NVMe

NVMe is a standardized logical device interface on PCIe bus exposing storage devices.

NVMe controllers and disks are supported. Disks can be accessed via the Disk Access API they expose and thus be used through the File System API.

Driver design

The driver is sliced up in 3 main parts:

Where the NVMe controller is the root of the device driver. This is the one that will get device driver instances. Note that this is only what DTS describes: the NVMe controller, and none of its namespaces (disks). The NVMe command is the generic logic used to communicate with the controller and the namespaces it exposes. Finally the NVMe namespace is the dedicated part to deal with an actual namespace which, in turn, enables applications accessing each ones through the Disk Access API drivers/disk/nvme/nvme_disk.c.

If a controller exposes more than 1 namespace (disk), it will be possible to raise the amount of built-in namespace support by tweaking the configuration option CONFIG_NVME_MAX_NAMESPACES (see below).

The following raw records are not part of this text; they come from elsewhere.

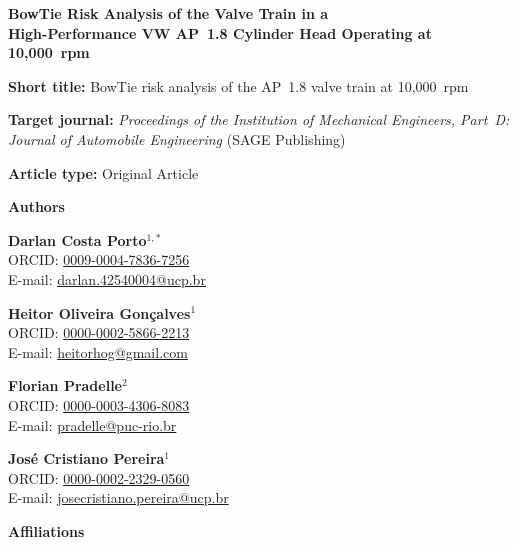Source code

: \documentclass[11pt,a4paper]{article}
\begin{document}
\begin{center}
{\Large\bfseries BowTie Risk Analysis of the Valve Train in a\\
High-Performance VW AP~1.8 Cylinder Head Operating at 10{,}000~rpm\par}
\end{center}

\bigskip

\noindent\textbf{Short title:} BowTie risk analysis of the AP~1.8
valve train at 10{,}000~rpm

\bigskip

\noindent\textbf{Target journal:} \emph{Proceedings of the Institution
of Mechanical Engineers, Part~D: Journal of Automobile Engineering}
(SAGE Publishing)

\bigskip

\noindent\textbf{Article type:} Original Article

\bigskip\bigskip

\noindent\textbf{Authors}

\medskip

\noindent\textbf{Darlan Costa Porto}$^{1,*}$\\
ORCID: \href{https://orcid.org/0009-0004-7836-7256}{0009-0004-7836-7256}\\
E-mail: \href{mailto:darlan.42540004@ucp.br}{darlan.42540004@ucp.br}

\medskip

\noindent\textbf{Heitor Oliveira Gon\c{c}alves}$^{1}$\\
ORCID: \href{https://orcid.org/0000-0002-5866-2213}{0000-0002-5866-2213}\\
E-mail: \href{mailto:heitorhog@gmail.com}{heitorhog@gmail.com}

\medskip

\noindent\textbf{Florian Pradelle}$^{2}$\\
ORCID: \href{https://orcid.org/0000-0003-4306-8083}{0000-0003-4306-8083}\\
E-mail: \href{mailto:pradelle@puc-rio.br}{pradelle@puc-rio.br}

\medskip

\noindent\textbf{Jos\'e Cristiano Pereira}$^{1}$\\
ORCID: \href{https://orcid.org/0000-0002-2329-0560}{0000-0002-2329-0560}\\
E-mail: \href{mailto:josecristiano.pereira@ucp.br}{josecristiano.pereira@ucp.br}

\bigskip\bigskip

\noindent\textbf{Affiliations}
\end{document}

Each exposed disk, via it’s related disk_info structure, will be distinguished by its name which is inherited from it’s related namespace. As such, the disk name follows NVMe naming which is nvme<k>n<n> where k is the controller number and n the namespame number. Most of the time, if only one NVMe disk is plugged into the system, one will see ‘nvme0n0’ as an exposed disk.

NVMe configuration

DTS

Any board exposing an NVMe disk should provide a DTS overlay to enable its use within Zephyr

#include <zephyr/dt-bindings/pcie/pcie.h>
/ {
    pcie0 {
        nvme0: nvme0 {
            compatible = "nvme-controller";
            vendor-id = <VENDOR_ID>;
            device-id = <DEVICE_ID>;
            status = "okay";
        };
    };
};

Where VENDOR_ID and DEVICE_ID are the ones from the exposed NVMe controller.

Options

Note that NVME requires the target to support PCIe multi-vector MSI-X in order to function.

Important note for users

NVMe specifications mandate the data buffer to be placed in a dword (4 bytes) aligned address. While this is not a problem for advanced OS managing virtual memory and dynamic allocations below the user processes, this can become an issue in Zephyr as soon as buffer addresses map directly to physical memory.

At this stage then, it is up to the user to make sure the buffer address being provided to disk_access_read() and disk_access_write() are dword aligned.